A team from China Agricultural University published their research in Nature Communications on March 23th, 2015. The research is about “the amino-terminal structure of human Fragile X Mental Retardation Protein obtained using precipitant-immobilized imprinted polymers”.

Flexibility is an intrinsic property of proteins. Few proteins could carry out their biological functions without structural flexibility. Proteins have many flexible components, such as loops, turns, termini and side chains of residues in helices or strands. Unfortunately, the flexibility of proteins makes proteins difficult to grow crystals giving rise to the bottleneck of gaining high-quality protein crystals. Moreover, the traditional protein crystallography methods are seldom successful for highly flexible proteins.

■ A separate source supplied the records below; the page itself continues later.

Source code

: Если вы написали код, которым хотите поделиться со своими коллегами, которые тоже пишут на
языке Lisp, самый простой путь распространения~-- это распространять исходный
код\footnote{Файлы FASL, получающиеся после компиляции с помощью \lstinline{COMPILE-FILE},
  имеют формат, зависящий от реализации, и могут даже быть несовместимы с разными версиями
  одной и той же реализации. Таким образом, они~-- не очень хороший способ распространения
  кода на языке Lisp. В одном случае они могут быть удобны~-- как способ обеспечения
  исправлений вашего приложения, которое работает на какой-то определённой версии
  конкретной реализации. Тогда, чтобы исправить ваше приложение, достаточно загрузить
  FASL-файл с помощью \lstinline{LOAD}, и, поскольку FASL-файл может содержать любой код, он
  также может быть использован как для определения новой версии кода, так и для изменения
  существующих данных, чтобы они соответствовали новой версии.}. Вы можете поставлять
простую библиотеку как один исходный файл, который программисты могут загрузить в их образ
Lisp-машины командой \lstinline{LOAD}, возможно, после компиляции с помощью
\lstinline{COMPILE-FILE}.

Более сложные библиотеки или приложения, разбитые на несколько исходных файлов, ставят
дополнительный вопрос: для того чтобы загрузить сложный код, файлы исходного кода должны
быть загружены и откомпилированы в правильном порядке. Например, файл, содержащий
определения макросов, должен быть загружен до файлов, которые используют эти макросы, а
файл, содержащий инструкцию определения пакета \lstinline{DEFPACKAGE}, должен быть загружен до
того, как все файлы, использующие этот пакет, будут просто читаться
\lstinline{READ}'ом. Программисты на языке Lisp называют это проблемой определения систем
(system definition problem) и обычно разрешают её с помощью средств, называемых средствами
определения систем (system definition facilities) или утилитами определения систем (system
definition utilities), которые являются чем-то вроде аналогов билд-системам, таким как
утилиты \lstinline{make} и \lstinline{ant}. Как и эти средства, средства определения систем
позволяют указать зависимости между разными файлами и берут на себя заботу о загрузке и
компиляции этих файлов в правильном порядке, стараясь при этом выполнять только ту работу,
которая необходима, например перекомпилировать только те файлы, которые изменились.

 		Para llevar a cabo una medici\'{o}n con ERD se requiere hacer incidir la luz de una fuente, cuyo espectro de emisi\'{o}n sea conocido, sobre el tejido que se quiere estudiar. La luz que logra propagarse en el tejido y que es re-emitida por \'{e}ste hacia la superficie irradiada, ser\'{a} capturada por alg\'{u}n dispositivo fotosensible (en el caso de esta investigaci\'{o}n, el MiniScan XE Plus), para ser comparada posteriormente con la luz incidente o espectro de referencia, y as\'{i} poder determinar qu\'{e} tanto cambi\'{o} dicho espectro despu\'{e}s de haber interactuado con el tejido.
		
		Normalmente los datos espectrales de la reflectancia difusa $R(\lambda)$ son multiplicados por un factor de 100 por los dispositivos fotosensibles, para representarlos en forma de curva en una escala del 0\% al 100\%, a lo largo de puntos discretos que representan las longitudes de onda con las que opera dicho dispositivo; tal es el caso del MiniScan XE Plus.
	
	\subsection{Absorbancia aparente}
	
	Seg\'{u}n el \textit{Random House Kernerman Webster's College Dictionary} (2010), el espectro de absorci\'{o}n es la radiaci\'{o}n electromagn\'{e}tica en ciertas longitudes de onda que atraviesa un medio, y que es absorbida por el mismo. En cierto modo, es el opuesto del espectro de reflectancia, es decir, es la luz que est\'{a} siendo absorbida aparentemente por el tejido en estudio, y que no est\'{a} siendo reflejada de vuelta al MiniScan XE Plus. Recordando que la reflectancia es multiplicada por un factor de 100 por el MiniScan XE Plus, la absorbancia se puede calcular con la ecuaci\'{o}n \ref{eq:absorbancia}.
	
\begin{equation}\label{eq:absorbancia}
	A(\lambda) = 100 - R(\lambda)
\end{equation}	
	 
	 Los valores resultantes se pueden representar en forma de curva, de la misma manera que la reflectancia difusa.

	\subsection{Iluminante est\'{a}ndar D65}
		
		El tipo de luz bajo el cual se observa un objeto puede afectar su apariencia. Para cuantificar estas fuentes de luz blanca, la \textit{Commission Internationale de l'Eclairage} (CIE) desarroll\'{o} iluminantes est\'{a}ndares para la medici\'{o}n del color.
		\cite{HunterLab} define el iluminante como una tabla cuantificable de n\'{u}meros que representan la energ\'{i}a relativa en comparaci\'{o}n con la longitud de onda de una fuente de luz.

Fragile X Mental Retardation Protein (FMRP) was the main factor causing fragile X syndrome, the most common form of inherited mental retardation in humans with a frequency of 1:4000 males and 1:6000 females. However, the structure and molecular mechanism are unclear.

Figure: FMRP has several kinds of dimers in solution. Comparison of experimental data and calculated scattering profiles for wild-type FMRPΔ. Experimental data are represented in black dots. (a) The theoretical scattering curves of disulfide bond-based dimer (red), (b) Tudor2 domain-based dimer (blue), (c) KH0 domain-based dimer (cyan) and (d) the assembly from MES fit (green) are shown. (e) Residuals of four models calculated as I(q)experimental/I(q)model.

The team developed an undescribed and intriguing approach that immobilizing common protein precipitants such as polyethylene glycol and ammonium sulfate onto molecularly imprinted polymers to yield high-quality single crystals after four years’ experiments on FMRP. Only by using this method, high-quality single crystal of a structure-uncharacterized segment of Fragile X Mental Retardation Protein was successfully obtained, and structure was solved. Besides, a novel KH domain-KH0 and an intermolecular disulfide bond were identified for the first time. Moreover, the precipitant-immobilized molecularly imprinted polymers (piMIPs) significantly increased the diffraction resolution limit compared to other conventional nucleants for five model proteins. So the piMIPs materials might be widely used in protein crystallization, especially for flexible proteins.

The team performed the small angle X-ray scattering analysis (SAXS) experiments at the BioSAXS station (1W2A) of the BSRF. SAXS is a powerful tool for structure validation and the quantitative analysis of flexible systems, and is highly complementary to the high resolution methods of X-ray crystallography and NMR. After carefully analyzing the component of the dimeric components in solution, it was found that FMRP has several kinds of dimeric conformations in solution, providing insights into the function of this protein.